Given that Garry Monk’s side are only on four points having drawn four and lost two of their opening six games, that punishment would prompt a wave of pessimism about the club’s chances of avoiding relegation. The mood isn’t exactly chirpy anyway.

For West Brom, a topsy-turvy start to Championship life. Darren Moore’s team put seven past QPR and have won five of their last six in all competitions, but they have conceded three against Norwich, lost at home to Bolton and their only clean sheet of the season came against Luton Town in the EFL Cup.

A local derby on a Friday night following the international break allows for wind to be thrust into sails by victory, but defeat for either side will only increase the sense that preseason ambitions may well be difficult to realise.


European game to watch – Athletic Bilbao v Real Madrid
Early days, but Julen Lopetegui’s arrival at the Bernabeu and Cristiano Ronaldo’s departure seems to have sparked Real Madrid into a new mood. Real trail Barcelona on goal difference but have scored ten times in their first three La Liga games and have maximum points. Gareth Bale has started the season like a train, and Karim Benzema is back in the goals.

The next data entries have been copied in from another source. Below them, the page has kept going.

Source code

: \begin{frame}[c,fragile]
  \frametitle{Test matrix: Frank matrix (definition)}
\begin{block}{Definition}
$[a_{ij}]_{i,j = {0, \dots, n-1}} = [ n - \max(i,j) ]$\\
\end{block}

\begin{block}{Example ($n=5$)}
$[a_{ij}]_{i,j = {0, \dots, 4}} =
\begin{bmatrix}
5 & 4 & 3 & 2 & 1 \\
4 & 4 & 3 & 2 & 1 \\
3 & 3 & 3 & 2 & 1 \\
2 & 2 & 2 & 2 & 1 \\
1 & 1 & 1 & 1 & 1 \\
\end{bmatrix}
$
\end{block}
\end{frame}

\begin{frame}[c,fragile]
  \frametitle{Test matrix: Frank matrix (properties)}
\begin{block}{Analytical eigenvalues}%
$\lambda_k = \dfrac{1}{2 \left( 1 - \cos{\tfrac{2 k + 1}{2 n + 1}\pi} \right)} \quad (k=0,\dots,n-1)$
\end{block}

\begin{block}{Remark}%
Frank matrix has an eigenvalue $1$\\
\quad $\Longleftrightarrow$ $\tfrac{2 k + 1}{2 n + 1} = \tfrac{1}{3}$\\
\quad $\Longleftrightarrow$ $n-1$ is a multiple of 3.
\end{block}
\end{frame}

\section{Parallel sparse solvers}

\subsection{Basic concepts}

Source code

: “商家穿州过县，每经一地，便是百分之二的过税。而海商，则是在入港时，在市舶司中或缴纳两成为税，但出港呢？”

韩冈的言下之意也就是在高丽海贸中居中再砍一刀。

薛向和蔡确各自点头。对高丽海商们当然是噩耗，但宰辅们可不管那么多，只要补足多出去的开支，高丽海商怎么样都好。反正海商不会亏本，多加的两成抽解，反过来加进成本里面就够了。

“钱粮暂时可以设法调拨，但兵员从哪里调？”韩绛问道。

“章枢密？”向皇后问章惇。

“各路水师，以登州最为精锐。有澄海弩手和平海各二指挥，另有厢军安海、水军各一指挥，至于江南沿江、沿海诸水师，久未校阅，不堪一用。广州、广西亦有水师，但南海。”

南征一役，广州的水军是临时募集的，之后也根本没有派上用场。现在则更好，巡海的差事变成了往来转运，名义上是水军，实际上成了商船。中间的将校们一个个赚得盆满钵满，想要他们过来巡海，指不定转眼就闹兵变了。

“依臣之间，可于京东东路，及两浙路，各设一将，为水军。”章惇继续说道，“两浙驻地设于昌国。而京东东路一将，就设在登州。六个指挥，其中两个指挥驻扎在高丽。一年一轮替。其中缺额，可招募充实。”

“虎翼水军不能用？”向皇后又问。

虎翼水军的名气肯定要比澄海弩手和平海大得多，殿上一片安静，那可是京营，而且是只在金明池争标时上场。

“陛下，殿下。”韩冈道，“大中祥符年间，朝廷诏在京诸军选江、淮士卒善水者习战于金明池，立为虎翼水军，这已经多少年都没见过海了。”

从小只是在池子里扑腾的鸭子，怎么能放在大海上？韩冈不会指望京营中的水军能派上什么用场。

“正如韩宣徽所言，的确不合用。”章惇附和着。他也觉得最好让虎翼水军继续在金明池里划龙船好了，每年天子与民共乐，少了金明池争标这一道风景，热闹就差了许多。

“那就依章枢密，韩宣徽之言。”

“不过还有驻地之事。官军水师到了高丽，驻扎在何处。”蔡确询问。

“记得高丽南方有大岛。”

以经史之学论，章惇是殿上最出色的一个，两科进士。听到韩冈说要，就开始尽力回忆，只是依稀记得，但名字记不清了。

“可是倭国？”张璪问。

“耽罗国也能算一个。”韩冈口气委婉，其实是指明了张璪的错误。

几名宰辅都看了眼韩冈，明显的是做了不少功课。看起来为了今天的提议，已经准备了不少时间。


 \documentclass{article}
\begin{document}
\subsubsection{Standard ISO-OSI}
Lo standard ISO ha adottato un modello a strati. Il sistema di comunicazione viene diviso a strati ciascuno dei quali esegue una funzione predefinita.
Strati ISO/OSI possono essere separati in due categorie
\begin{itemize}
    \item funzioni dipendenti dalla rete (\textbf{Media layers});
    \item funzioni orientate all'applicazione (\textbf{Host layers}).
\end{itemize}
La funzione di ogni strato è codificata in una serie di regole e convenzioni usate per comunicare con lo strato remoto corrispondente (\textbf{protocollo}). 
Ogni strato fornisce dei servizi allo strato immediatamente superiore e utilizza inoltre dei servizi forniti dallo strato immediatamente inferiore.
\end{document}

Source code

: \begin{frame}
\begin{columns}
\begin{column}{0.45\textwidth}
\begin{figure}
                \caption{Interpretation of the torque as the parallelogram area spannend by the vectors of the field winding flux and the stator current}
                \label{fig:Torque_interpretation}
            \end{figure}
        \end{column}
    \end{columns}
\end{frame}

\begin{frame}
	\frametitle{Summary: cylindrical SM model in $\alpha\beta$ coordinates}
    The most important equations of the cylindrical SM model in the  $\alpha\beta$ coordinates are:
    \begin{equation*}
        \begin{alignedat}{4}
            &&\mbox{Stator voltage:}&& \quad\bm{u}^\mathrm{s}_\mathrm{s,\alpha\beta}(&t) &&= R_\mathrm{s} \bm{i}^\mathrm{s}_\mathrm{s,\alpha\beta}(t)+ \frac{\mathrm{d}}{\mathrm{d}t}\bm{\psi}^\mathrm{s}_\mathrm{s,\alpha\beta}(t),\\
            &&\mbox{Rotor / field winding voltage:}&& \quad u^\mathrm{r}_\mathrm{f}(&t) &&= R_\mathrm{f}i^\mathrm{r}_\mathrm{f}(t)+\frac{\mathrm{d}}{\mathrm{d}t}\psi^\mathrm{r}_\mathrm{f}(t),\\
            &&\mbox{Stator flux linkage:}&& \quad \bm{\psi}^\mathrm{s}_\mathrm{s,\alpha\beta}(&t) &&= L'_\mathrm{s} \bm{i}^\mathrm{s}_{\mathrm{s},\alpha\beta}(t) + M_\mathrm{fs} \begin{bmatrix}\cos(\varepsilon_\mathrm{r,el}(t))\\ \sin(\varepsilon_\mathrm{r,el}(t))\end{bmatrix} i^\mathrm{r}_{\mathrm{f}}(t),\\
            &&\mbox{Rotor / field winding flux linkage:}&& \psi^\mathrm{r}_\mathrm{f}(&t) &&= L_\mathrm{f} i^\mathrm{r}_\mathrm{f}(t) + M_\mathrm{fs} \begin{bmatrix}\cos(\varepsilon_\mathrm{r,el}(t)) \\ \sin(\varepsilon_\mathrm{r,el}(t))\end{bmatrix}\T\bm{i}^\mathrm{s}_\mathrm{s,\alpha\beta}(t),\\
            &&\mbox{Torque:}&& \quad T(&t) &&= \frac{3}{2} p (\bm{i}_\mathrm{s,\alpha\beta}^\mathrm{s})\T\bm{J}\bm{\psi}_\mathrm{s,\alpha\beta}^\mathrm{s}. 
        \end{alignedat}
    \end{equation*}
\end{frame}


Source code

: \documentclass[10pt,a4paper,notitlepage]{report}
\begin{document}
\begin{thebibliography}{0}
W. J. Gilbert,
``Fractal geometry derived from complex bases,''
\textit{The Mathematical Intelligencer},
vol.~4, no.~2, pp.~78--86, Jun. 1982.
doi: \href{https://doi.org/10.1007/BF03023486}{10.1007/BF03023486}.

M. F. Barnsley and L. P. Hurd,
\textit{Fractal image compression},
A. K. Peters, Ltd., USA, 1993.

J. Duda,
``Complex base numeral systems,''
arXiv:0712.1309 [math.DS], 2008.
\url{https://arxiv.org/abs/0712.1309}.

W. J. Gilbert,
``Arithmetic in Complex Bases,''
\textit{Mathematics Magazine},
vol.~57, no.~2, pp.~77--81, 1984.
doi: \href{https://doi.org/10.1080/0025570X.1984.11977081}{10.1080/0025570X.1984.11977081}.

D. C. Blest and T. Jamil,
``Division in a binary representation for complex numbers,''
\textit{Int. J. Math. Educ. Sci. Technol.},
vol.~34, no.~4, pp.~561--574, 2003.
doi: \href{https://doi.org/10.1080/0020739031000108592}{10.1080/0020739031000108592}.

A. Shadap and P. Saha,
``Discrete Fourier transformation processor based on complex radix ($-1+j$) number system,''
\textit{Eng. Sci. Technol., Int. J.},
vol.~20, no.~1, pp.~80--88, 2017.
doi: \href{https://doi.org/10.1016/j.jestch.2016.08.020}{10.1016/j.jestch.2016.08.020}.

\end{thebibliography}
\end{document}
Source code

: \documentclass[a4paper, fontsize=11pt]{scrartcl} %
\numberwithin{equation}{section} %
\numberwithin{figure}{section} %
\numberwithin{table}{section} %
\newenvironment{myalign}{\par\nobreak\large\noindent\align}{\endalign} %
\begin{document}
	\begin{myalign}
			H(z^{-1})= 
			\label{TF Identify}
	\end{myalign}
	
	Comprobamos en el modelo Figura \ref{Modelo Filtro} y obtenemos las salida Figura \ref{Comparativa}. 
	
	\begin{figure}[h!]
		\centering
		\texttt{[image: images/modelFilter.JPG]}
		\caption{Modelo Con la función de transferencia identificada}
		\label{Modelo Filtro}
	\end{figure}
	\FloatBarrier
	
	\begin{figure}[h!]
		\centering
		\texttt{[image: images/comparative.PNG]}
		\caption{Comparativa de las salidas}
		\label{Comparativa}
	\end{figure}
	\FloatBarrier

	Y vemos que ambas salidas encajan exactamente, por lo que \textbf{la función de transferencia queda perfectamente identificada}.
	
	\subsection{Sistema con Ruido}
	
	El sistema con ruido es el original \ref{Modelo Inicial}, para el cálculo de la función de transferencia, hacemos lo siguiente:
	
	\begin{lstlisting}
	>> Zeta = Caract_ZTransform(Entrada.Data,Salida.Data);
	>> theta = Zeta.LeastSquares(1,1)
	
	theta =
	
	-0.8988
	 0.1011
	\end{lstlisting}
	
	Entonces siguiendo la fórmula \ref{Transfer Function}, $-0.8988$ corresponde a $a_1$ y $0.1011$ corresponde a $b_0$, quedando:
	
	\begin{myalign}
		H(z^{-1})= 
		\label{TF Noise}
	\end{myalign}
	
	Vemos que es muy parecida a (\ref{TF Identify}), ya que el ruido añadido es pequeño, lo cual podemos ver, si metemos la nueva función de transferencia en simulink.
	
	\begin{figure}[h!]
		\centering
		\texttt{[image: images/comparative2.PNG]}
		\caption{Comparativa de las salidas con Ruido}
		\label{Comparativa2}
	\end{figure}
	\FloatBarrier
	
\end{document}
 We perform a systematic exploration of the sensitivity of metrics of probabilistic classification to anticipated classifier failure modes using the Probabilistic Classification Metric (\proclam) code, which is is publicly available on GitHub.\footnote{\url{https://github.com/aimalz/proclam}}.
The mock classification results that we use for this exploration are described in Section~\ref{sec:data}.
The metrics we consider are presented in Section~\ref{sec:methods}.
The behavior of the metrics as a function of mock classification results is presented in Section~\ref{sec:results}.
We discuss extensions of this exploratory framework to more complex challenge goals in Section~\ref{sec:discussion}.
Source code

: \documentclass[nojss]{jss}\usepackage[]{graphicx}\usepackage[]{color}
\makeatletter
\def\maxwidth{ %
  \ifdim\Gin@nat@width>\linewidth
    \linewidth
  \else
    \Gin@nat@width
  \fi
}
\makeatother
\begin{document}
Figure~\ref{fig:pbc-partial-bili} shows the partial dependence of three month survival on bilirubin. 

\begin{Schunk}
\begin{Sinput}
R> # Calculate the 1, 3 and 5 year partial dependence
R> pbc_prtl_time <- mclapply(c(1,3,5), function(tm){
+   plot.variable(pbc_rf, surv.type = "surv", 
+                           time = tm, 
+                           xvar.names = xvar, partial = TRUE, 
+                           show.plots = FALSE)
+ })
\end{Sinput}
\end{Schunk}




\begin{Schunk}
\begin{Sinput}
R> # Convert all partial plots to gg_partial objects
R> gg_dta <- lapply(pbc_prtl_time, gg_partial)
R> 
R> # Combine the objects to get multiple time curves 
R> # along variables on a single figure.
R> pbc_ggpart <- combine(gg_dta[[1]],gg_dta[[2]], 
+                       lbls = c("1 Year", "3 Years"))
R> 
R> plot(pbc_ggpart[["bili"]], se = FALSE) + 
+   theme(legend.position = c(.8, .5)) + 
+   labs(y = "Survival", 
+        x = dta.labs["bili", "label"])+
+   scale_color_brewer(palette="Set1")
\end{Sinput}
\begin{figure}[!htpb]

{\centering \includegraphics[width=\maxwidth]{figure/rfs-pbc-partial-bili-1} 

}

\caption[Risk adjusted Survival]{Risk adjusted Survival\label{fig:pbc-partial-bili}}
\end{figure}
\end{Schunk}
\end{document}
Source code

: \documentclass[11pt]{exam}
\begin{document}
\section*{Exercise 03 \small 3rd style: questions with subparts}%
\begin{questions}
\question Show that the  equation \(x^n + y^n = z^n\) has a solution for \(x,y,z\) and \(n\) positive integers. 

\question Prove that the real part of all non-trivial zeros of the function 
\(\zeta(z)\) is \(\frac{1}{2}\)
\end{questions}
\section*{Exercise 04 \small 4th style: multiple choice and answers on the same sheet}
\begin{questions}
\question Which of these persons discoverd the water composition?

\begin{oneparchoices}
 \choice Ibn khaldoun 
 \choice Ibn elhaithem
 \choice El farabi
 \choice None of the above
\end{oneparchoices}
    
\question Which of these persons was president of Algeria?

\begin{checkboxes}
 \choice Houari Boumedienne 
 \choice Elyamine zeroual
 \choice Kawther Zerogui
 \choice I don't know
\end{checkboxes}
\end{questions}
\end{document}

Still, Lopetegui is not going to be judged on wins against Getafe, Leganes and Girona. On Saturday evening he faces his biggest test of the league season so far, a trip to the San Mamés to face an Athletic side who have won one and drawn one of their opening two matches. They haven’t played a league game since August 27 after their fixture against Rayo Vallecano was postponed due to a shonky pitch.

The San Mamés is hardly a fortress these days. Athletic have won seven of their last 22 home league games, although they did hold Real to a 0-0 draw last season. Expect Bale to score and Lopetegui to continue his winning league run.